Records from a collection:

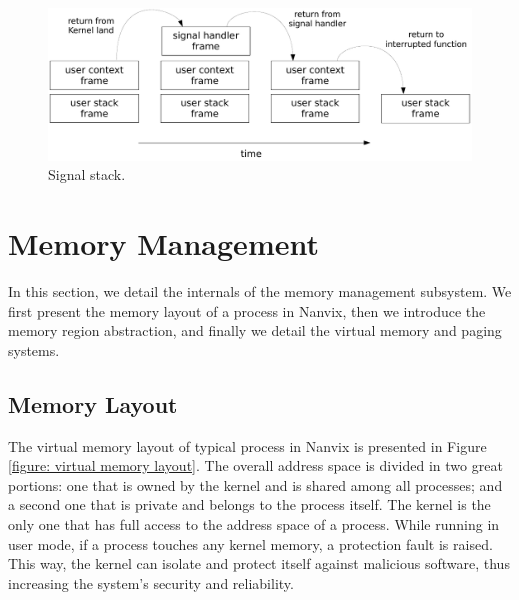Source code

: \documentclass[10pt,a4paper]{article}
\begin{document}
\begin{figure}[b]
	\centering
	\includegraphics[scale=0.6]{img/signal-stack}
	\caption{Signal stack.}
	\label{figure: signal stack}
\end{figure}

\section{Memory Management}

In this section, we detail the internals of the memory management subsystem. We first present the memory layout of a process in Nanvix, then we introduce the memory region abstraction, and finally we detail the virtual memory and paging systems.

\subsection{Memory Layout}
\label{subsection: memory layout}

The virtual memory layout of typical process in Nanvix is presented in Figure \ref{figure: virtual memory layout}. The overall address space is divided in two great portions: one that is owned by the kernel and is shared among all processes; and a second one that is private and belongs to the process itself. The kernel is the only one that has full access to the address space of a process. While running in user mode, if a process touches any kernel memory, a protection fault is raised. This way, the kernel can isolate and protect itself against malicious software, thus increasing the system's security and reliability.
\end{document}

==

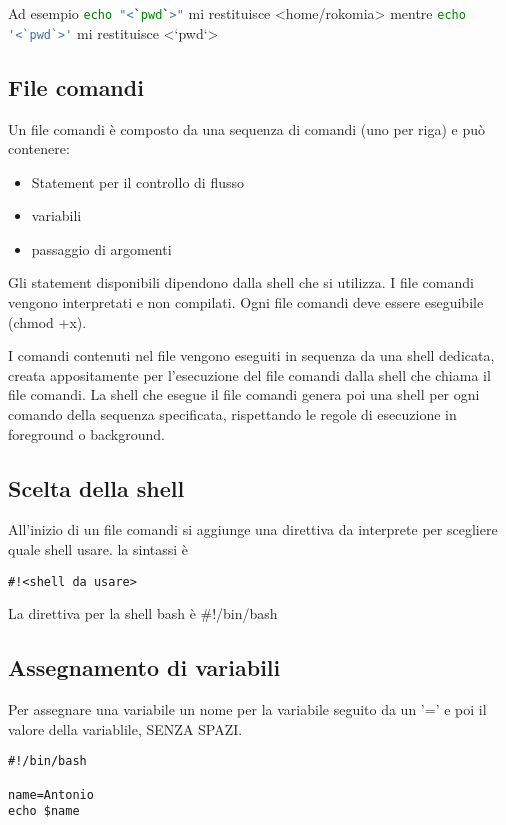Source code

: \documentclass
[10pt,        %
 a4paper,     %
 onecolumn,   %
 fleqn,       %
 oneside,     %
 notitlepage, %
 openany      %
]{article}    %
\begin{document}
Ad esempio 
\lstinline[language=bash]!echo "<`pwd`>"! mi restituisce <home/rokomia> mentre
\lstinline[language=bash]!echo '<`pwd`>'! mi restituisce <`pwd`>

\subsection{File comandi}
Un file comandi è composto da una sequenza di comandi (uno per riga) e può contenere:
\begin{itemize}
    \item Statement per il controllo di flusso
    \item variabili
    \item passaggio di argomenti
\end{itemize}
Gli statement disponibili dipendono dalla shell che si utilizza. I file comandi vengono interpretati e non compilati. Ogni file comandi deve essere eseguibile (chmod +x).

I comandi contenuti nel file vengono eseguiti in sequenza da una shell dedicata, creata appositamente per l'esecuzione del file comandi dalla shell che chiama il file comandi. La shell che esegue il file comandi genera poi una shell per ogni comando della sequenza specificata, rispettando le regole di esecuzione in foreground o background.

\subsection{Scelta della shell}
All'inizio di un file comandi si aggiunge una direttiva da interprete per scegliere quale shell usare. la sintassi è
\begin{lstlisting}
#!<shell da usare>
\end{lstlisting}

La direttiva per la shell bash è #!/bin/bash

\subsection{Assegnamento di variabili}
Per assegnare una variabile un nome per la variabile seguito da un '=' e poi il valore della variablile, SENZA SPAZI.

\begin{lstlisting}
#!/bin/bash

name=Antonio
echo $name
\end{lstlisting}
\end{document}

---

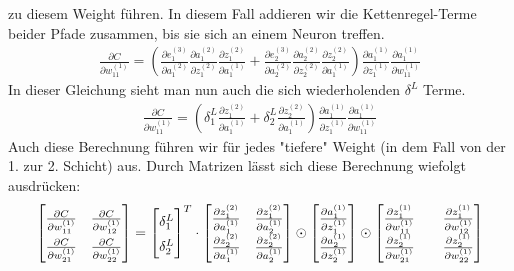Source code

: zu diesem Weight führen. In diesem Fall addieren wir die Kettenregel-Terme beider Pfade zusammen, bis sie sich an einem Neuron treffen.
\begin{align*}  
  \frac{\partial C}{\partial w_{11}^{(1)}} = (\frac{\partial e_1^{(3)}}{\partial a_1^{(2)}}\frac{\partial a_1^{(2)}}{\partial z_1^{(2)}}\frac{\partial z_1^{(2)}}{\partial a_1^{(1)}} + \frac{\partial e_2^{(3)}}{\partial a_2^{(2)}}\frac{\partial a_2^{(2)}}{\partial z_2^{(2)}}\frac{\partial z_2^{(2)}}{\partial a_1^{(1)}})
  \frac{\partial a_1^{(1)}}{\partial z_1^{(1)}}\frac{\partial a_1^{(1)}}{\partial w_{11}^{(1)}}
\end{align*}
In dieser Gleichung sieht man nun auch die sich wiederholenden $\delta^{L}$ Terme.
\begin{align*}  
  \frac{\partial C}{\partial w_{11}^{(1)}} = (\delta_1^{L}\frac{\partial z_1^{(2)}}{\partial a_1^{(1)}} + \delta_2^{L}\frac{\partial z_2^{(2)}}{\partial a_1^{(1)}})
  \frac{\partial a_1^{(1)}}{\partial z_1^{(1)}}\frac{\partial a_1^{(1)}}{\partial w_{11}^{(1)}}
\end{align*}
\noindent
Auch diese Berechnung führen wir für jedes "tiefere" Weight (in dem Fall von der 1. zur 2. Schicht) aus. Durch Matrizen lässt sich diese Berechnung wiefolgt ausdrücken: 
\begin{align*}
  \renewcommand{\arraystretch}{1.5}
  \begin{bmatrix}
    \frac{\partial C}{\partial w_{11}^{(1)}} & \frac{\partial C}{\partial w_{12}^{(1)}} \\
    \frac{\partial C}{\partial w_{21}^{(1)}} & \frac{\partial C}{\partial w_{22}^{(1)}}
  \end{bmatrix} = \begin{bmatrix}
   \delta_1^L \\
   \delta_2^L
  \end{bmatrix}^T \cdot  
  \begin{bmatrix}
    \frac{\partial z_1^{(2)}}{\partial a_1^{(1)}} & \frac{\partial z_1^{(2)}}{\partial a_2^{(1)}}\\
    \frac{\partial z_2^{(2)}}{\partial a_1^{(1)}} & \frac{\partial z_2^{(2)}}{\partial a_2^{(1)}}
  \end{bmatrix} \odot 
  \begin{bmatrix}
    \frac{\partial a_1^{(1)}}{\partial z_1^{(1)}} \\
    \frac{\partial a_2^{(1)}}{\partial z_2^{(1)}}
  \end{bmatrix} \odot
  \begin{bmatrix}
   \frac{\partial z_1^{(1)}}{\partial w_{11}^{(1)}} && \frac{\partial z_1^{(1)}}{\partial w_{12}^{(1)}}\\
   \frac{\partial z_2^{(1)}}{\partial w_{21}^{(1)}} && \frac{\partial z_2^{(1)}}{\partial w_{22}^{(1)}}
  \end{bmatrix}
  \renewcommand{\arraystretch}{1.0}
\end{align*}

- [WORK INSTRUCTIONS] When a line of the records has the word "language", pick it out and copy it.

- [TASK ANSWER]
\lstinline[language=bash]!echo "<`pwd`>"! mi restituisce <home/rokomia> mentre
\lstinline[language=bash]!echo '<`pwd`>'! mi restituisce <`pwd`>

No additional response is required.